Saved entries:
- Opening Delimiter -
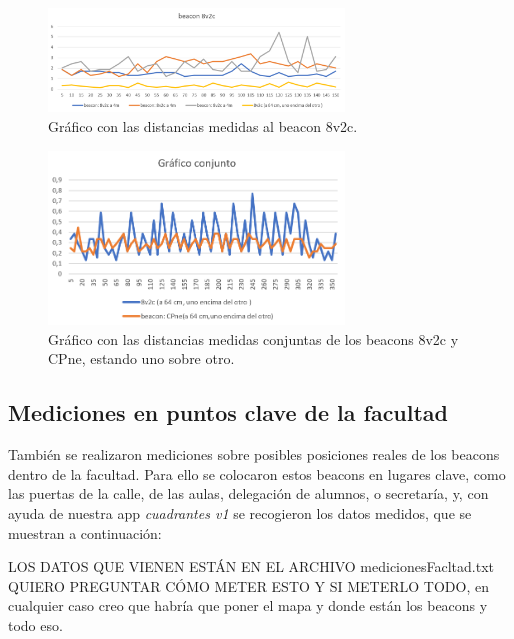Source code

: \begin{figure}[t]
	\centering
	\includegraphics[width=0.7\textwidth]{Imagenes/Descripciondeltrabajo/dist_8v2c}
	\caption{Gráfico con las distancias medidas al beacon 8v2c. }
	\label{fig:dist_8v2c}
\end{figure}

\begin{figure}[t]
	\centering
	\includegraphics[width=0.7\textwidth]{Imagenes/Descripciondeltrabajo/dist_conjunto}
	\caption{Gráfico con las distancias medidas conjuntas de los beacons 8v2c y CPne, estando uno sobre otro. }
	\label{fig:dist_conjunto}
\end{figure}


\subsection{Mediciones en puntos clave de la facultad}

También se realizaron mediciones sobre posibles posiciones reales de los beacons dentro de la facultad. Para ello se colocaron estos beacons en lugares clave, como las puertas de la calle, de las aulas, delegación de alumnos, o secretaría, y, con ayuda de nuestra app \textit{cuadrantes v1} se recogieron los datos medidos, que se muestran a continuación: 

LOS DATOS QUE VIENEN ESTÁN EN EL ARCHIVO medicionesFacltad.txt QUIERO PREGUNTAR CÓMO METER ESTO Y SI METERLO TODO, en cualquier caso creo que habría que poner el mapa y donde están los beacons y todo eso.
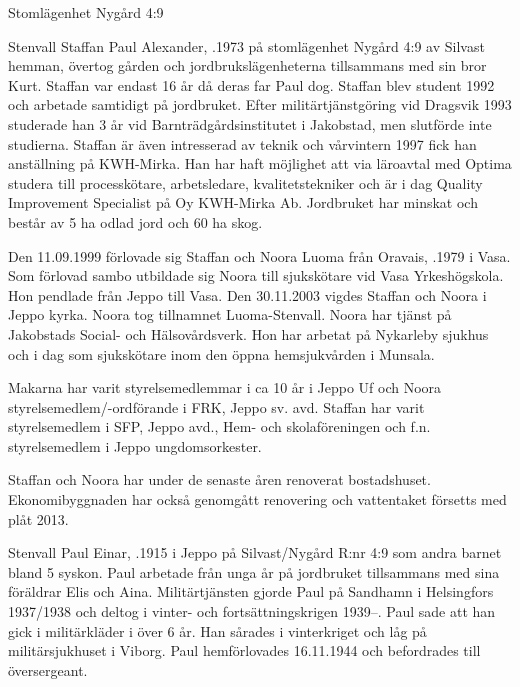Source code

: 
Stomlägenhet Nygård 4:9


Stenvall Staffan Paul Alexander, .1973 på stomlägenhet Nygård 4:9 av Silvast hemman, övertog gården och jordbrukslägenheterna tillsammans med sin bror Kurt. Staffan var endast 16 år då deras far Paul dog. Staffan blev student 1992 och arbetade samtidigt på jordbruket. Efter militärtjänstgöring vid Dragsvik 1993 studerade han 3 år vid Barnträdgårdsinstitutet i Jakobstad, men slutförde inte studierna. Staffan är även intresserad av teknik och vårvintern 1997 fick han anställning på KWH-Mirka. Han har haft möjlighet att via läroavtal med Optima studera till processkötare, arbetsledare, kvalitetstekniker och är i dag Quality Improvement Specialist på Oy KWH-Mirka Ab. Jordbruket har minskat och består av 5 ha odlad jord och 60 ha skog.

Den 11.09.1999 förlovade sig Staffan och Noora Luoma från Oravais,	.1979 i Vasa. Som förlovad sambo utbildade sig Noora till sjukskötare vid Vasa Yrkeshögskola. Hon pendlade från Jeppo till Vasa. Den 30.11.2003 vigdes Staffan och Noora i Jeppo kyrka. Noora tog tillnamnet Luoma-Stenvall. Noora har tjänst på Jakobstads Social- och Hälsovårdsverk. Hon har arbetat på Nykarleby sjukhus och i dag som sjukskötare inom den öppna hemsjukvården i Munsala.
\begin{jhchildren}
  \item {}
  \item {}
  \item {}
\end{jhchildren}
Makarna har varit styrelsemedlemmar i ca 10 år i Jeppo Uf och Noora styrelsemedlem/-ordförande i FRK, Jeppo sv. avd. Staffan har varit styrelsemedlem i SFP, Jeppo avd., Hem- och skolaföreningen och f.n. styrelsemedlem i Jeppo ungdomsorkester.

Staffan och Noora har under de senaste åren renoverat bostadshuset. Ekonomibyggnaden har också genomgått renovering och vattentaket försetts med plåt 2013.


Stenvall Paul Einar, .1915 i Jeppo på Silvast/Nygård R:nr 4:9 som andra barnet bland 5 syskon. Paul arbetade från unga år på jordbruket tillsammans med sina föräldrar Elis och Aina. Militärtjänsten gjorde Paul på Sandhamn i Helsingfors 1937/1938 och deltog i vinter- och fortsättningskrigen 1939--. Paul sade att han gick i militärkläder i över 6 år. Han sårades i vinterkriget och låg på militärsjukhuset i Viborg. Paul hemförlovades 16.11.1944 och befordrades till översergeant.

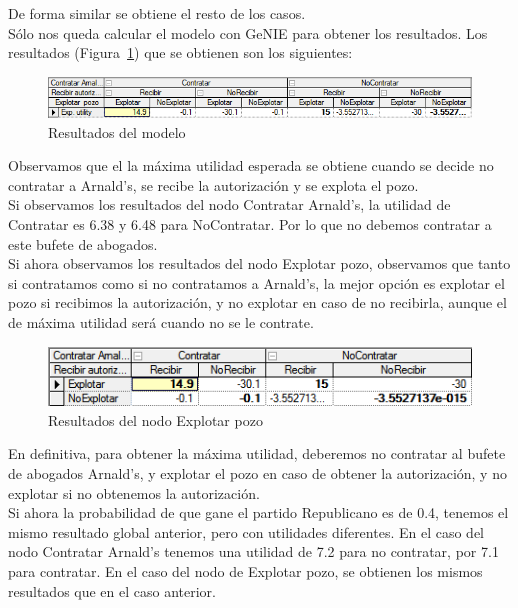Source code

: \documentclass[12pt,a4paper,openright,final]{article}
\begin{document}
De forma similar se obtiene el resto de los casos.\\

Sólo nos queda calcular el modelo con GeNIE para obtener los resultados. Los resultados (Figura~\ref{fig:resultado}) que se obtienen son los siguientes:\\

\begin{figure}[tbph!]
	\centering
	\includegraphics[width=\linewidth]{imagenes/resultado.png}
	\caption{Resultados del modelo}
	\label{fig:resultado}
\end{figure}

Observamos que el la máxima utilidad esperada se obtiene cuando se decide no contratar a Arnald's, se recibe la autorización y se explota el pozo.\\

Si observamos los resultados del nodo Contratar Arnald's, la utilidad de Contratar es 6.38 y 6.48 para NoContratar. Por lo que no debemos contratar a este bufete de abogados.\\

Si ahora observamos los resultados del nodo Explotar pozo, observamos que tanto si contratamos como si no contratamos a Arnald's, la mejor opción es explotar el pozo si recibimos la autorización, y no explotar en caso de no recibirla, aunque el de máxima utilidad será cuando no se le contrate.\\

\begin{figure}[tbph!]
	\centering
	\includegraphics[width=\linewidth]{imagenes/resultados_pozo.png}
	\caption{Resultados del nodo Explotar pozo}
	\label{fig:resultados_pozo}
\end{figure}

En definitiva, para obtener la máxima utilidad, deberemos no contratar al bufete de abogados Arnald's, y explotar el pozo en caso de obtener la autorización, y no explotar si no obtenemos la autorización.\\

Si ahora la probabilidad de que gane el partido Republicano es de 0.4, tenemos el mismo resultado global anterior, pero con utilidades diferentes. En el caso del nodo Contratar Arnald's tenemos una utilidad de 7.2 para no contratar, por 7.1 para contratar. En el caso del nodo de Explotar pozo, se obtienen los mismos resultados que en el caso anterior.\\
\end{document}

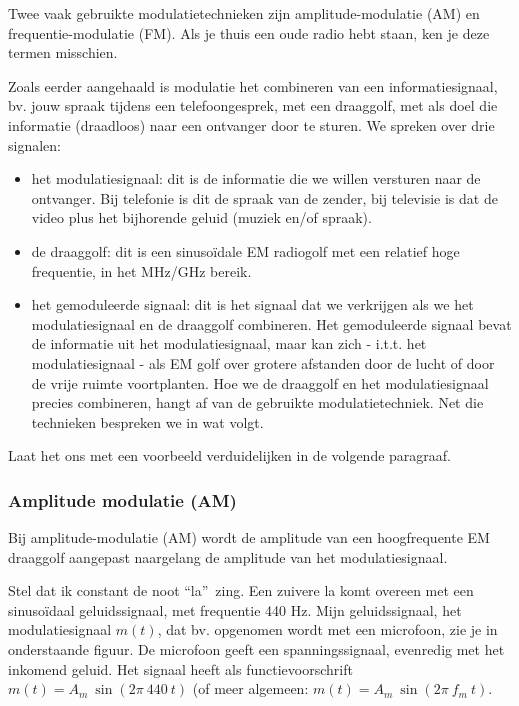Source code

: Twee vaak gebruikte modulatietechnieken zijn amplitude-modulatie (AM) en frequentie-modulatie (FM). Als je thuis een oude radio hebt staan, ken je deze termen misschien.

Zoals eerder aangehaald is modulatie het combineren van een informatiesignaal, bv. jouw spraak tijdens een telefoongesprek, met een draaggolf, met als doel die informatie (draadloos) naar een ontvanger door te sturen. We spreken over drie signalen:
\begin{itemize}
    \item het modulatiesignaal: dit is de informatie die we willen versturen naar de ontvanger. Bij telefonie is dit de spraak van de zender, bij televisie is dat de video plus het bijhorende geluid (muziek en/of spraak). 
    \item de draaggolf: dit is een sinuso\"idale EM radiogolf met een relatief hoge frequentie, in het MHz/GHz bereik. 
    \item het gemoduleerde signaal: dit is het signaal dat we verkrijgen als we het modulatiesignaal en de draaggolf combineren. Het gemoduleerde signaal bevat de informatie uit het modulatiesignaal, maar kan zich - i.t.t. het modulatiesignaal - als EM golf over grotere afstanden door de lucht of door de vrije ruimte voortplanten. Hoe we de draaggolf en het modulatiesignaal precies combineren, hangt af van de gebruikte modulatietechniek. Net die technieken bespreken we in wat volgt.
\end{itemize}

Laat het ons met een voorbeeld verduidelijken in de volgende paragraaf.

\subsubsection{Amplitude modulatie (AM)}

Bij amplitude-modulatie (AM) wordt de amplitude van een hoogfrequente EM draaggolf aangepast naargelang de amplitude van het modulatiesignaal.

Stel dat ik constant de noot \textquotedblleft la\textquotedblright \ zing. Een zuivere la komt overeen met een sinuso\"idaal geluidssignaal, met frequentie 440 Hz. Mijn geluidssignaal, het modulatiesignaal $m(t)$, dat bv. opgenomen wordt met een microfoon, zie je in onderstaande figuur. De microfoon geeft een spanningssignaal, evenredig met het inkomend geluid. Het signaal heeft als functievoorschrift $m(t) = A_m ~ \sin (2 \pi~ 440~ t)$ (of meer algemeen: $m(t) = A_m ~ \sin (2 \pi~ f_m~ t)$.

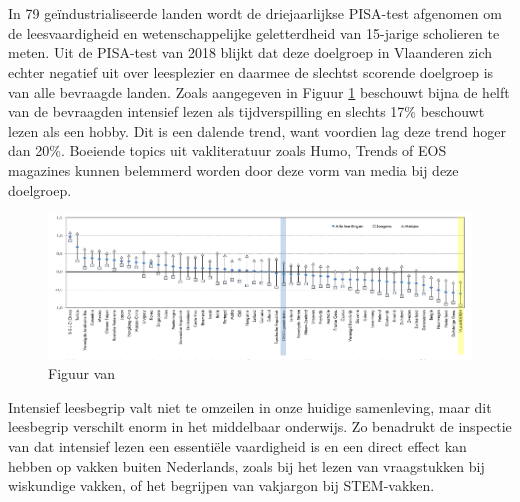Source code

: \section{}%
\label{sec:probleemstelling}

In 79 geïndustrialiseerde landen wordt de driejaarlijkse PISA-test afgenomen om de leesvaardigheid en wetenschappelijke geletterdheid van 15-jarige scholieren te meten. Uit de PISA-test van 2018 blijkt dat deze doelgroep in Vlaanderen zich echter negatief uit over leesplezier en daarmee de slechtst scorende doelgroep is van alle bevraagde landen. Zoals aangegeven in Figuur \ref{img:oeso-leesplezier} beschouwt bijna de helft van de bevraagden intensief lezen als tijdverspilling en slechts 17\% beschouwt lezen als een hobby. Dit is een dalende trend, want voordien lag deze trend hoger dan 20\%. Boeiende topics uit vakliteratuur zoals Humo, Trends of EOS magazines kunnen belemmerd worden door deze vorm van media bij deze doelgroep.

\begin{figure}[H]
	\begin{center}
		\includegraphics[width=\linewidth]{img/oeso-graphic-leesplezier.png}
	\end{center}
	\caption{Figuur van \textcite{DeMeyer2019}}
	\label{img:oeso-leesplezier}
\end{figure}

\medspace


Intensief leesbegrip valt niet te omzeilen in onze huidige samenleving, maar dit leesbegrip verschilt enorm in het middelbaar onderwijs. Zo benadrukt de inspectie van \textcite{Vlaanderen2020} dat intensief lezen een essentiële vaardigheid is en een direct effect kan hebben op vakken buiten Nederlands, zoals bij het lezen van vraagstukken bij wiskundige vakken, of het begrijpen van vakjargon bij STEM-vakken. 

\medspace 

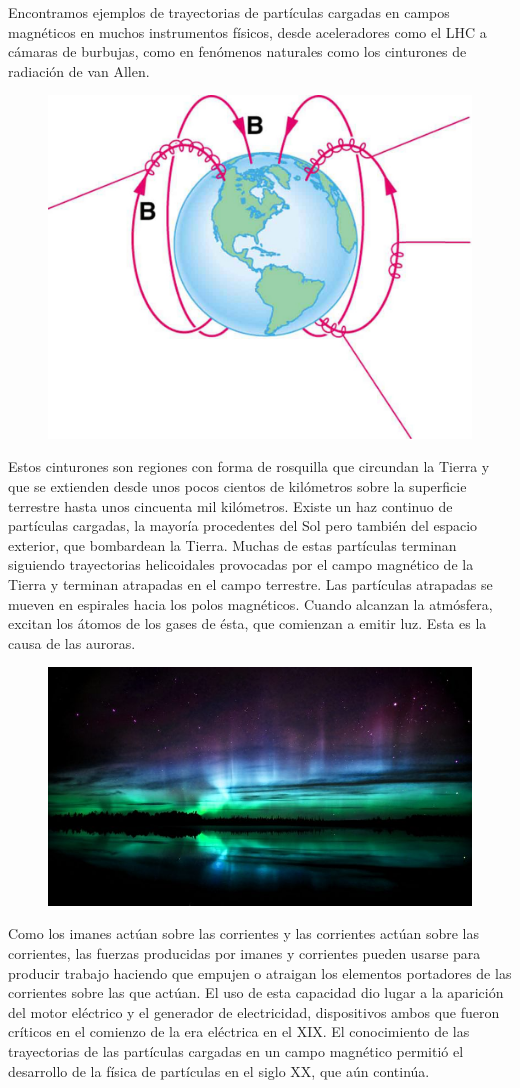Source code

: \begin{multicols}{2}
\small{Encontramos ejemplos de trayectorias de partículas cargadas en campos magnéticos en muchos instrumentos físicos, desde aceleradores como el LHC a cámaras de burbujas, como en fenómenos naturales como los cinturones de radiación de van Allen.}
\begin{figure}[H]
	\centering
	\includegraphics[width=.4\textwidth]{imagenes/imagenes26/T26IM18.png}
	\end{figure}
\small{Estos cinturones son regiones con forma de rosquilla que circundan la Tierra y que se extienden desde unos pocos cientos de kilómetros sobre la superficie terrestre hasta unos cincuenta mil kilómetros. Existe un haz continuo de partículas cargadas, la mayoría procedentes del Sol pero también del espacio exterior, que bombardean la Tierra. Muchas de estas partículas terminan siguiendo trayectorias helicoidales provocadas por el campo magnético de la Tierra y terminan atrapadas en el campo terrestre. Las partículas atrapadas se mueven en espirales hacia los polos magnéticos. Cuando alcanzan la atmósfera, excitan los átomos de los gases de ésta, que comienzan a emitir luz. Esta es la causa de las auroras.}
\begin{figure}[H]
	\centering
	\includegraphics[width=.4\textwidth]{imagenes/imagenes26/T26IM19.png}
	\end{figure}
\small{Como los imanes actúan sobre las corrientes y las corrientes actúan sobre las corrientes, las fuerzas producidas por imanes y corrientes pueden usarse para producir trabajo haciendo que empujen o atraigan los elementos portadores de las corrientes sobre las que actúan. El uso de esta capacidad dio lugar a la aparición del motor eléctrico y el generador de electricidad, dispositivos ambos que fueron críticos en el comienzo de la era eléctrica en el XIX. El conocimiento de las trayectorias de las partículas cargadas en un campo magnético permitió el desarrollo de la física de partículas en el siglo XX, que aún continúa.}
\end{multicols}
- Closing Delimiter -
◆ Goal of the exercise
For this exercise, return every line from the data that holds the string "Descripciondeltrabajo".

◆ Response area
	\includegraphics[width=0.7\textwidth]{Imagenes/Descripciondeltrabajo/dist_8v2c}
	\includegraphics[width=0.7\textwidth]{Imagenes/Descripciondeltrabajo/dist_conjunto}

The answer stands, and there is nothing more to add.